第7話 舐めんじゃないわよ

 思わぬ形で、ルルージュ・サーペンティを会談の場に召喚することとなった。


 私としては関わって欲しくなかったが、クロアンが予想の斜め上すぎる要求をしてきたので、断るという判断すらできなかった。

 あれよあれよと連れて来られたルルージュの手の平らの上には、皿に乗ったケーキがあった。


「ごっごめんなさい。ケーキが美味しくて、残すのがもったいなくて! 持ってきちゃいました」

 全員の視線が皿に向いていたからだろう。彼女の口らか事情を説明してくれた。

 ……また食っとる!


「……かわいいだえ! このおなごかわいいだえ! 欲しいだえ!」

 自身の要求を身振り手振りを加え、盛大に伝えてくるクロアン。

 ルルージュが困り顔で突っ立っている。いや、困っているのはこの場にいる全員か。クロアンを除いて。
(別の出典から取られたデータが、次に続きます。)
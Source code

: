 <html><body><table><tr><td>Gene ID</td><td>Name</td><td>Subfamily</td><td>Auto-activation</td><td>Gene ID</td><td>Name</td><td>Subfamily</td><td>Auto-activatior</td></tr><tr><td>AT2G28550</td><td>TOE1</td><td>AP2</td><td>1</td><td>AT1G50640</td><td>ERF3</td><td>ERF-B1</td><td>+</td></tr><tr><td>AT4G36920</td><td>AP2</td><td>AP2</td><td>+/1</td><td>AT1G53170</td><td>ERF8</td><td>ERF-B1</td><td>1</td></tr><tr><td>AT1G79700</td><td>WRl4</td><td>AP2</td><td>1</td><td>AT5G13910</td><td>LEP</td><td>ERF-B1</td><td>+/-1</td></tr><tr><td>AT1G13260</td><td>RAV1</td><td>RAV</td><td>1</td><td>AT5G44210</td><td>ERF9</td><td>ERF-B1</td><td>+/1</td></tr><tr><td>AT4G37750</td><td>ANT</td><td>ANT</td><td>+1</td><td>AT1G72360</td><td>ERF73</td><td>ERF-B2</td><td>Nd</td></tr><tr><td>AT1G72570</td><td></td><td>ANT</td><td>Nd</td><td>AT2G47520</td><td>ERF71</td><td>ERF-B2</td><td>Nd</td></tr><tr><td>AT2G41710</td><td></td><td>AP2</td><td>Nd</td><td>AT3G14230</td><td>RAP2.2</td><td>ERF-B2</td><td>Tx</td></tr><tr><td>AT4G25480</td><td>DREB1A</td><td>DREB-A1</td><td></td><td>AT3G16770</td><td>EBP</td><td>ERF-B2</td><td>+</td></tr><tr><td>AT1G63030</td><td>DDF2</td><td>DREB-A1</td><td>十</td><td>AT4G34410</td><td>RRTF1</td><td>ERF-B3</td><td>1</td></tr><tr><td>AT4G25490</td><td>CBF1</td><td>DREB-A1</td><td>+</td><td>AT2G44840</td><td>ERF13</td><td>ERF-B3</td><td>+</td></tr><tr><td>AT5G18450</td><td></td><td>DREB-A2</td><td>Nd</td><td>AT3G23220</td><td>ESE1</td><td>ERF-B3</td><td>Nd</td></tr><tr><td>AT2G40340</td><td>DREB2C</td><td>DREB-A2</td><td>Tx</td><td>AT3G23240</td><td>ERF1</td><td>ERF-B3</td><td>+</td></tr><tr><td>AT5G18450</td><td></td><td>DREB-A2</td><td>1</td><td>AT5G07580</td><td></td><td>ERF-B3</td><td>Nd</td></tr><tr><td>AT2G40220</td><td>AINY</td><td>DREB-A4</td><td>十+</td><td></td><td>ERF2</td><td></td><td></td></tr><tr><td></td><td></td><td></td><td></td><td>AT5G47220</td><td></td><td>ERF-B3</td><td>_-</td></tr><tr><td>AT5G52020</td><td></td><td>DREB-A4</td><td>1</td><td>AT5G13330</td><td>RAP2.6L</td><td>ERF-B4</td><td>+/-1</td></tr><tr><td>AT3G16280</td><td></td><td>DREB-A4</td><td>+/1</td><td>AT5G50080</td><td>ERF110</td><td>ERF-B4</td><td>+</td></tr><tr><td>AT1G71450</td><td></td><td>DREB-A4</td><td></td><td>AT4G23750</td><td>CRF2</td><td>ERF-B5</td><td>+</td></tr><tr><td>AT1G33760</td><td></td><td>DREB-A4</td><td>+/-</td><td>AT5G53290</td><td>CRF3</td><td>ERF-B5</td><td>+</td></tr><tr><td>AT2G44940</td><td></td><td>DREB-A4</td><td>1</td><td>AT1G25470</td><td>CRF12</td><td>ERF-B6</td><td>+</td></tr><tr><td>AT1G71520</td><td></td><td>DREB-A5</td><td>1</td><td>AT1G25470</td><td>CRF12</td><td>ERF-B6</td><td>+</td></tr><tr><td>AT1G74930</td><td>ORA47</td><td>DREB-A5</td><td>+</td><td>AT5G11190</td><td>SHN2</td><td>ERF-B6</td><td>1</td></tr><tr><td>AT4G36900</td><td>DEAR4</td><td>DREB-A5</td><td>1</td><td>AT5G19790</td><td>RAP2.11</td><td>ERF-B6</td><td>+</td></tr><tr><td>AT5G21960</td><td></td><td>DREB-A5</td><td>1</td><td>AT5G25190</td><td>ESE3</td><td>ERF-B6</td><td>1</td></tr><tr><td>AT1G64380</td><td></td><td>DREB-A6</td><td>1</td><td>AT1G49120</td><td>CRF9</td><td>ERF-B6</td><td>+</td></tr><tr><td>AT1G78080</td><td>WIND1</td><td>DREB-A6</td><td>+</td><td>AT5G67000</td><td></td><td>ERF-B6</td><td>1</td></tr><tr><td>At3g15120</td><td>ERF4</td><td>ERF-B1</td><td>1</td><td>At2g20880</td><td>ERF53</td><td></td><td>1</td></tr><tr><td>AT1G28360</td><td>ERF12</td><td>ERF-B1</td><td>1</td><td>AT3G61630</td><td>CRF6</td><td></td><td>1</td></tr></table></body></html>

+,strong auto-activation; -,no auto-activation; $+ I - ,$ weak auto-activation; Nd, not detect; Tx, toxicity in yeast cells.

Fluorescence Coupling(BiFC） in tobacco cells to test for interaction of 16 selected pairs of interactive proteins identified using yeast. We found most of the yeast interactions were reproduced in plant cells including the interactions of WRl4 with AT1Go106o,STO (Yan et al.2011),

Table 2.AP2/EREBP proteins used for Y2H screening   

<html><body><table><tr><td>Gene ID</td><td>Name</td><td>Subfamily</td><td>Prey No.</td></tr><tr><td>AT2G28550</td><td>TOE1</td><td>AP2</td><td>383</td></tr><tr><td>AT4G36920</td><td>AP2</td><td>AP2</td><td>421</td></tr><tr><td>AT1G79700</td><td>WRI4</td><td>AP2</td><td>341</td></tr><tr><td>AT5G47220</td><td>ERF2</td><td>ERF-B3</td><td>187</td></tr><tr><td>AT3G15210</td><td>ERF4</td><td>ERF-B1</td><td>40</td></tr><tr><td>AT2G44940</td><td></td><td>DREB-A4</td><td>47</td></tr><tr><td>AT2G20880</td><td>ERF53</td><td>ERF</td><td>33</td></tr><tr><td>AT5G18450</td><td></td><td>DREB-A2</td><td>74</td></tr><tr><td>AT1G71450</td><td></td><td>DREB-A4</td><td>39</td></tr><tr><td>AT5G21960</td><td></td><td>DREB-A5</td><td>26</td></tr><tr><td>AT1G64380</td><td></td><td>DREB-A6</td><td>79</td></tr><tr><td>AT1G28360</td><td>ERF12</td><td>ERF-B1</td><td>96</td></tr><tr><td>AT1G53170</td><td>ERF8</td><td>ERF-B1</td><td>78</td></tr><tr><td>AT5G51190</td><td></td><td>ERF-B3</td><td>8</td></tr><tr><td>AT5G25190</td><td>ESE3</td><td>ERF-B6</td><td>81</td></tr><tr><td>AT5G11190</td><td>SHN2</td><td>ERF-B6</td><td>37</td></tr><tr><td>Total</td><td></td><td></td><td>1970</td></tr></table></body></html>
 欲しいならくれてやる。しかし、王家から嫌がらせで押し付けられた毒美令嬢だ。既に正式に婚約が決まっている。貴族のしがらみが沢山ある中、独断で「はい、あげます」とはいかないのだ。


「クロアン殿、無茶な要求はおやめください。彼女の名を知っておいでですか?」

「知らないだえ! フェーヴル家の者だえ! お前が許可すればいいだけだえ!」

「では、彼女本人に名乗って貰うとしましょう」

 視線を向けて、ルルージュに名乗って貰うのと同時に、彼女の案をここで実行して貰う。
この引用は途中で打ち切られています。